The first mammogram was pretty quick and easy. The staff was nice. It was uncomfortable but it didn’t really
hurt like some say. The technician explained the procedures to me
and said that because this was my first mammogram, I may need a follow-up. Follow-up procedures are common. OK.
A couple of weeks later, I got a call from the James and
from my gynecologist’s office. I did
need another mammogram and had a new appointment scheduled. I started to have a sliver of negative
thoughts peep through, but still I thought nothing was wrong. Many others have follow-up procedures.

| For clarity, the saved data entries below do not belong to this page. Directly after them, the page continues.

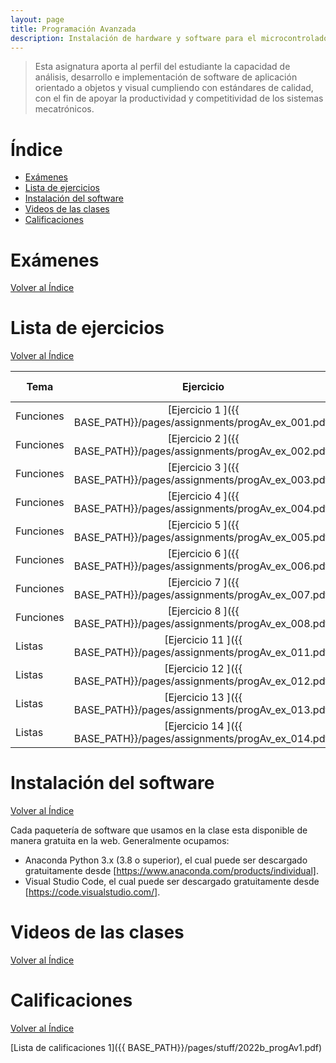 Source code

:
 ```yaml
---
layout: page
title: Programación Avanzada
description: Instalación de hardware y software para el microcontrolador ATMEGA328P.
---
```

> Esta asignatura aporta al perfil del estudiante la capacidad de análisis, desarrollo e implementación de software de aplicación orientado a objetos y visual cumpliendo con estándares de calidad, con el fin de apoyar la productividad y competitividad de los sistemas mecatrónicos.

# Índice
- [Exámenes](#exámenes)
- [Lista de ejercicios](#lista-de-ejercicios)
- [Instalación del software](#instalación-del-software)
- [Videos de las clases](#videos-de-las-clases)
- [Calificaciones](#calificaciones)

# Exámenes
[Volver al Índice](#índice)


# Lista de ejercicios
[Volver al Índice](#índice)

|Tema              |Ejercicio       |Solución interactiva|
|------------------|:--------------:|-------------------:|
|Funciones         |[Ejercicio 1   ]({{ BASE_PATH}}/pages/assignments/progAv_ex_001.pdf)|[Solución](https://codehs.com/sandbox/enrigarcia/ex-081/)|
|Funciones         |[Ejercicio 2   ]({{ BASE_PATH}}/pages/assignments/progAv_ex_002.pdf)|[Solución](https://codehs.com/sandbox/enrigarcia/ex-082/)|
|Funciones         |[Ejercicio 3   ]({{ BASE_PATH}}/pages/assignments/progAv_ex_003.pdf)|[Solución](https://codehs.com/sandbox/enrigarcia/ex-083/)|
|Funciones         |[Ejercicio 4   ]({{ BASE_PATH}}/pages/assignments/progAv_ex_004.pdf)|[Solución](https://codehs.com/sandbox/enrigarcia/ex-084/)|
|Funciones         |[Ejercicio 5   ]({{ BASE_PATH}}/pages/assignments/progAv_ex_005.pdf)|[Solución](https://codehs.com/sandbox/enrigarcia/ex-085/)|
|Funciones         |[Ejercicio 6   ]({{ BASE_PATH}}/pages/assignments/progAv_ex_006.pdf)|[Solución](https://codehs.com/sandbox/enrigarcia/ex-089/)|
|Funciones         |[Ejercicio 7   ]({{ BASE_PATH}}/pages/assignments/progAv_ex_007.pdf)|[Solución](https://codehs.com/sandbox/enrigarcia/ex-092/)|
|Funciones         |[Ejercicio 8   ]({{ BASE_PATH}}/pages/assignments/progAv_ex_008.pdf)|[Solución](https://codehs.com/sandbox/enrigarcia/ex-094/)|
|Listas            |[Ejercicio 11  ]({{ BASE_PATH}}/pages/assignments/progAv_ex_011.pdf)|[Solución](https://codehs.com/sandbox/enrigarcia/ex-104/)|
|Listas            |[Ejercicio 12  ]({{ BASE_PATH}}/pages/assignments/progAv_ex_012.pdf)|[Solución](https://codehs.com/sandbox/enrigarcia/ex-105/)|
|Listas            |[Ejercicio 13  ]({{ BASE_PATH}}/pages/assignments/progAv_ex_013.pdf)|[Solución](https://codehs.com/sandbox/enrigarcia/ex-106/)|
|Listas            |[Ejercicio 14  ]({{ BASE_PATH}}/pages/assignments/progAv_ex_014.pdf)|[Solución](https://codehs.com/sandbox/enrigarcia/ex-107/)|


# Instalación del software
[Volver al Índice](#índice)

Cada paquetería de software que usamos en la clase esta disponible de manera gratuita en la web. Generalmente ocupamos:
- Anaconda Python 3.x (3.8 o superior), el cual puede ser descargado gratuitamente desde [https://www.anaconda.com/products/individual]. 
- Visual Studio Code, el cual puede ser descargado gratuitamente desde [https://code.visualstudio.com/].


# Videos de las clases
[Volver al Índice](#índice)

# Calificaciones
[Volver al Índice](#índice)

[Lista de calificaciones 1]({{ BASE_PATH}}/pages/stuff/2022b_progAv1.pdf)

<!-- Note: this is how to write a comment in HTML. Everything in here won't show up on your webpage.-->

<!--
To increase the size of the title, use fewer # in front of the paper title.
To decrease the size of the title, use more #. 
To remove the italics, remove the * before and after the description
To remove the underline from the title, remove the <u> tags (<u> and </u>)
-->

I went to my appointment with my mother to the Stephanie
Spielman Comprehensive Breast Center. I
must say that this Center is a strikingly beautiful place with the
friendliest staff I have ever observed.
The date was 12/12/12. Many
people were excited about that day since the numeric sequence will not occur in
such an interesting fashion again in most lifetimes. It was an interesting day, maybe a lucky day,
definitely a life-changing day.
The first procedure I had done was another mammogram. I walked in the room nervously but
blissfully ignorant of my situation. The
technician had pictures of my previous mammogram lighted on a screen. She explained to me what we were looking at
and what kinds of mammograms we were going to do. Wait. I
looked at the screen. Is that abnormal,
I asked? The technician diplomatically
gave me a non-answer and my face began to fall -- my first realization that
something was indeed wrong.
My next procedure was an ultrasound -- the longest
ultrasound in the history of man (at least what it seemed like to me). They obviously were looking for
something. I was starting to
understand. Then a radiologist wanted to
talk to me – and my mom. That’s when I
learned about the satellite.
My mom and I walked into a dark, small room with my now
enormous breast lighted on a screen. The
doctor talked about calcifications, measurements in millimeters, and especially
being worried about the satellite. A
satellite, a linked body nearby. For
some reason, that word stuck with me. I
like satellites – like the moon and satellites that circle the earth and tell
us about space. I don’t like this new
satellite. It means there’s something
wrong.
And there really was something wrong. The next week, I ended up having a follow-up
biopsy which showed that I have invasive ductal carcinoma – breast cancer, the
most common type. I didn’t need the
biopsy to know I had cancer. I could
tell from the pictures of the mammograms and the ultrasounds that I had
cancer. I don’t have medical training,
but I had a feeling. I meet with a
surgeon next week to discuss what will come next. I’m not sure what that will mean exactly, but
I have faith that the doctors, nurses and all the medical personnel will do
their best to help me.
Maybe 12/12/12 was my lucky day after all. It was the day that I found out about the
satellite and my breast cancer. There
have been days since then that I have been very sad and scared, but on the whole, besides
being a rule-follower, I am an optimist and I am thinking positively. My cancer is very small, measured in
millimeters instead of centimeters.
Because of developments in technology, they were able to find my cancer
early, when I am young and I have a great chance of fighting it. I am also blessed to have such a wonderful,
top-notch cancer center so nearby. If I
need to fight cancer, I feel good going to such experts. I am also blessed to have such caring family
and friends who I know will help me along my journey.